The poor German journalist at my seminar made three very valid points in an effort to defend the actions of his people. He pointed to the historical reasons for Germany's fear of inflation, a legacy left behind by the hyper-inflation of the 1920s Weimar Republic, itself a result of the government's mass printing of money to pay off reparations imposed after the first world war. Because of this memory, he said, inflation for Germans is like corporation tax for the Irish; they are simply unwilling to move on it. He also pointed out that Germans resent criticism as they provide such a large part of Europe's bailout fund, second only to Luxembourg; Germany has a 27.1 per cent share in the ECB and 6 per cent voting rights in the IMF, and pays out accordingly. Finally he made the point that, a mere ten years ago, Germany was called 'the sick man of Europe.' It struggled in the late 90s, after growth slowed following high spending during the first decade of reunification.
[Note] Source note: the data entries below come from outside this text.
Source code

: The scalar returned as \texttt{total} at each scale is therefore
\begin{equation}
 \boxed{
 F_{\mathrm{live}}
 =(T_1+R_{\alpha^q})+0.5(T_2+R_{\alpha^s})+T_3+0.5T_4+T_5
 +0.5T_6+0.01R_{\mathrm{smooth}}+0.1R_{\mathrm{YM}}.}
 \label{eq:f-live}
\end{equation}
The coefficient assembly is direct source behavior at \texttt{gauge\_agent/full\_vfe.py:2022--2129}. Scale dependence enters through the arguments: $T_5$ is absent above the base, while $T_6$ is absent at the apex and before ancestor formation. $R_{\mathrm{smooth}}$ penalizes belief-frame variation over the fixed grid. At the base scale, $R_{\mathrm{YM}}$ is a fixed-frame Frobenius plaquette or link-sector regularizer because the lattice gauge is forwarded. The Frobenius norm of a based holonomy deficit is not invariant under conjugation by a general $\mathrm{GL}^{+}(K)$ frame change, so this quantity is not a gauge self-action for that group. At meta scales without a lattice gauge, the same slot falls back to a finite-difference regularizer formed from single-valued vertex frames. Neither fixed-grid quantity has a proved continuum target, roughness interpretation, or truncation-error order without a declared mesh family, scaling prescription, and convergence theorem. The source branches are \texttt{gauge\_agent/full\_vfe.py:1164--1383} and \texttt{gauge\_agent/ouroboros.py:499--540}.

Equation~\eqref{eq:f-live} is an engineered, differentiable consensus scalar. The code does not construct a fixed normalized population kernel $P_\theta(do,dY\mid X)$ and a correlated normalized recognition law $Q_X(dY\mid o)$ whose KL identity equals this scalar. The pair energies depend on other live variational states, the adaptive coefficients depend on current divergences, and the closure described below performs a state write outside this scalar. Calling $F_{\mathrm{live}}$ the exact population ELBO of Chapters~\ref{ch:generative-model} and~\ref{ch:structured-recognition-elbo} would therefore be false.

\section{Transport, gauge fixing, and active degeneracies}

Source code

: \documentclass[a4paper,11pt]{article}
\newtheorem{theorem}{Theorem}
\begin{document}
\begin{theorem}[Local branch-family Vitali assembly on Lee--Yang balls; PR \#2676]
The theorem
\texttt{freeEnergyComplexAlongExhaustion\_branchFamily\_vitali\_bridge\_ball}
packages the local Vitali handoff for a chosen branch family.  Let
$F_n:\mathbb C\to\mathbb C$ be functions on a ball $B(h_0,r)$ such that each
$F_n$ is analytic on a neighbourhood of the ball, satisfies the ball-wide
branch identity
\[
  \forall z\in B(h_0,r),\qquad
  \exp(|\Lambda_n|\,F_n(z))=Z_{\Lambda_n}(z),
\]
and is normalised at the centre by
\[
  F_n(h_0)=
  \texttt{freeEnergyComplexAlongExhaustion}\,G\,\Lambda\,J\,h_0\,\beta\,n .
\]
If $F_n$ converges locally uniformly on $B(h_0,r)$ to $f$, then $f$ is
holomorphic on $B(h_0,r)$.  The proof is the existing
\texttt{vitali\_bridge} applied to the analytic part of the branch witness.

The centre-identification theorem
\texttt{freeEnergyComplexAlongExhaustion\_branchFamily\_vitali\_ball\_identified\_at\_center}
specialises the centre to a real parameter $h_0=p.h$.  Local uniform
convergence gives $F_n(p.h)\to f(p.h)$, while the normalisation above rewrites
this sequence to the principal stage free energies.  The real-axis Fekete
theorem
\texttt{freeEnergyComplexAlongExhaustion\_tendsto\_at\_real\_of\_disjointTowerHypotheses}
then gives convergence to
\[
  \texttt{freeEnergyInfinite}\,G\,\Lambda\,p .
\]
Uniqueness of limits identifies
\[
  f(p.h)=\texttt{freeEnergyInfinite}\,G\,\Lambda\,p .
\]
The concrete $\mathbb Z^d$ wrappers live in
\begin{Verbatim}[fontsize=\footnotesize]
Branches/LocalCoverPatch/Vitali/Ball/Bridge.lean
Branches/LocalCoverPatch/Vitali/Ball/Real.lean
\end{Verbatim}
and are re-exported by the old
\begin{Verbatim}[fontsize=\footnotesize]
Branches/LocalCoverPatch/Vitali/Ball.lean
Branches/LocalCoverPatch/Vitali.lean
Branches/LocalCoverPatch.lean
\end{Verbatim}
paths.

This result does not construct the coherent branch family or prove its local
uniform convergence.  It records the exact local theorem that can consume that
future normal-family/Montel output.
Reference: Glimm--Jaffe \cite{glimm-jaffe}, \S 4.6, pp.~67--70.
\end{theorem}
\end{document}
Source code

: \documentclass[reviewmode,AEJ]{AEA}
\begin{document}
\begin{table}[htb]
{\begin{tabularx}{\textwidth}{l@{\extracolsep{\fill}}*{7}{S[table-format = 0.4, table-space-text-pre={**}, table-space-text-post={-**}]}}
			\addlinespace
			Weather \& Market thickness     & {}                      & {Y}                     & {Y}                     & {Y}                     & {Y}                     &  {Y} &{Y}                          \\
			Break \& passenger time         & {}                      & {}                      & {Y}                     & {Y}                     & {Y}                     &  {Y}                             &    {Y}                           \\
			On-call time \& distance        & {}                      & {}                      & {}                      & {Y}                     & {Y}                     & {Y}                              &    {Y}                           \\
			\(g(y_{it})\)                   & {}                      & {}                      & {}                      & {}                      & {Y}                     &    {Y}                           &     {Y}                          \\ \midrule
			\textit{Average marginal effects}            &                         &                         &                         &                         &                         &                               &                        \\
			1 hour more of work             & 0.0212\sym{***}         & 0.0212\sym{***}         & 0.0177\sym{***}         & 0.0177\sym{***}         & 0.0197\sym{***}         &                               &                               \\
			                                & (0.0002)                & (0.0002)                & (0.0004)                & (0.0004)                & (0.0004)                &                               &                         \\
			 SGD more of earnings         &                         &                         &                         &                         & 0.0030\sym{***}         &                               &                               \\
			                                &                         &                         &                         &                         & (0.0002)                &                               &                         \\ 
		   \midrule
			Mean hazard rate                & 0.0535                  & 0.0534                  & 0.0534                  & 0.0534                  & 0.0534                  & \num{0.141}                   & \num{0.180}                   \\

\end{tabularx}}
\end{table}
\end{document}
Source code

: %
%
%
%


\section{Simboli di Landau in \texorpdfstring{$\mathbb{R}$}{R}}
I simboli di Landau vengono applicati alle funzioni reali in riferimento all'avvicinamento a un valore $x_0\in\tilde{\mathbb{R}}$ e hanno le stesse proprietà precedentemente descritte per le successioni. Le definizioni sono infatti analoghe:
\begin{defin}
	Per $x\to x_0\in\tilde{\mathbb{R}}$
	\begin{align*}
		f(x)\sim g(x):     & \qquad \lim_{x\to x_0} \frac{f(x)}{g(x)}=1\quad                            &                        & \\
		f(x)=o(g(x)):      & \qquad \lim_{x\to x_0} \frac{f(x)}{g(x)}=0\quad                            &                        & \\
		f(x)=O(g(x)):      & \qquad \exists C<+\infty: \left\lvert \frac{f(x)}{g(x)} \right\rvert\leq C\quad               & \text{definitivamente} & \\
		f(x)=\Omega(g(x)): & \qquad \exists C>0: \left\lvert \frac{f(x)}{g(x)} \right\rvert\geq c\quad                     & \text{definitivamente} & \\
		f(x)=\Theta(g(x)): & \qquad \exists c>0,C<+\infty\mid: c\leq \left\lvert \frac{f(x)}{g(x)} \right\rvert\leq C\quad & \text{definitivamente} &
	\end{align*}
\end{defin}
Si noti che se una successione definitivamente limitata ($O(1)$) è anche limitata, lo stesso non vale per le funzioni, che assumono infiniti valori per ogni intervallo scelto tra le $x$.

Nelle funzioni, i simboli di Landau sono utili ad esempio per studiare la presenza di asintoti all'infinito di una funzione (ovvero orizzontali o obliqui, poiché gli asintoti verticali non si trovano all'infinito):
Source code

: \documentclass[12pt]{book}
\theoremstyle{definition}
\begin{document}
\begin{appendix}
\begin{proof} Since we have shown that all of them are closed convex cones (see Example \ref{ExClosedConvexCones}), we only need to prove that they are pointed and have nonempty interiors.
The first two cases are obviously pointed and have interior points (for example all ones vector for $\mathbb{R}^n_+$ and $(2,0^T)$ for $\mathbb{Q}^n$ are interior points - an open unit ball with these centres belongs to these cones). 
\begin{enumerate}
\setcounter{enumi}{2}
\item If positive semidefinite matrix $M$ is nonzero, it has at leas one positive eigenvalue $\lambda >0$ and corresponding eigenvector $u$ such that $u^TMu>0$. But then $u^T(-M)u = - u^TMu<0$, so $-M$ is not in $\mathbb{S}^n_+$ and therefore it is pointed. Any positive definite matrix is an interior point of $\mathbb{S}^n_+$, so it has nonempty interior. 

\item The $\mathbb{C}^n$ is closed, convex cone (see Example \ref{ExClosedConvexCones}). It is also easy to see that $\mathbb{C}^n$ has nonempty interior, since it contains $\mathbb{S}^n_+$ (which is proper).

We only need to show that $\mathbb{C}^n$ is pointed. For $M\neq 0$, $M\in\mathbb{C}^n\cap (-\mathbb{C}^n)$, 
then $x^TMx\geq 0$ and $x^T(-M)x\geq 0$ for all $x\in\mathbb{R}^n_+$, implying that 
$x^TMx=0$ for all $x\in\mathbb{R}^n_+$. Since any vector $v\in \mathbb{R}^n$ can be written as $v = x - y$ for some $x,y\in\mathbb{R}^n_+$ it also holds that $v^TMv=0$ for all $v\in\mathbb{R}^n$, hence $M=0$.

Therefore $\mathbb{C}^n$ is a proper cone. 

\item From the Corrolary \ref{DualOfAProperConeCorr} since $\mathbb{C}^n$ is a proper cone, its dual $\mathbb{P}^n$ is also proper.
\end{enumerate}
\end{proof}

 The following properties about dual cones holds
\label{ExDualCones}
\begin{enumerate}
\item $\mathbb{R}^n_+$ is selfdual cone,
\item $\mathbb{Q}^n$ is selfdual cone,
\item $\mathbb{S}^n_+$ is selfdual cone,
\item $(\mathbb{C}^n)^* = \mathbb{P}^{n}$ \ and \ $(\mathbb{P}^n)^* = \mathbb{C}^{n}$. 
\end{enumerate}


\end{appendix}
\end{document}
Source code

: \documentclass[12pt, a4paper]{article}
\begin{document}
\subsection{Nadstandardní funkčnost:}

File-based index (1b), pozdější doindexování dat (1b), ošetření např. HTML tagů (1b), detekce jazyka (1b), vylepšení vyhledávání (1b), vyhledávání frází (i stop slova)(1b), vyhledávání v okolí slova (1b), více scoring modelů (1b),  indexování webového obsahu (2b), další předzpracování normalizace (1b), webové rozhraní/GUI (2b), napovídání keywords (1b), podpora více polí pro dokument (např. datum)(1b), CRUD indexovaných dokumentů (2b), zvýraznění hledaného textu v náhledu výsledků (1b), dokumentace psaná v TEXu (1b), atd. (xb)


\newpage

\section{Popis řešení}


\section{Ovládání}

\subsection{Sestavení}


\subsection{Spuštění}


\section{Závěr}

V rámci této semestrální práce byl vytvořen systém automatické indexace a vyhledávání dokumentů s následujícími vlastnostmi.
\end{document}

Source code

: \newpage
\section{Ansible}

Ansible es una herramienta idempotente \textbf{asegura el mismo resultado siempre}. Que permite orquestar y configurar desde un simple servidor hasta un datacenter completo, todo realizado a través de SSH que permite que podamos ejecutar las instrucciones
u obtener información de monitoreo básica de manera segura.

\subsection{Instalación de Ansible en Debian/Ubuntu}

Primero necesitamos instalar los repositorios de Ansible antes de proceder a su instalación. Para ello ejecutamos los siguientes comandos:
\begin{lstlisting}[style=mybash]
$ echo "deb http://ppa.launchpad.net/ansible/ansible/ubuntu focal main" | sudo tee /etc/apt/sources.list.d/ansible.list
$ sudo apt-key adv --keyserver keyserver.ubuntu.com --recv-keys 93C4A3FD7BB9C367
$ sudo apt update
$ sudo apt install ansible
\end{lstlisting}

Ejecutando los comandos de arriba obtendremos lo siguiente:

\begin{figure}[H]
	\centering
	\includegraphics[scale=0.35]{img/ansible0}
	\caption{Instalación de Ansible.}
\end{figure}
In response Chancellor Gerhard Schröder introduced painful labour and market reforms and despite enduring the worst recession since 1945, Germany managed to return to growth and keep unemployment remarkably low. German people, said the embattled journalist, feel that Europe ignores where Germany's success has come from, those painful years of harsh reform.

Ultimately we journalists would do well to remember that there are no singularly villainous or righteous countries in this crisis. It is playing out as more of a thriller than a soap opera, as everyone has so much to lose.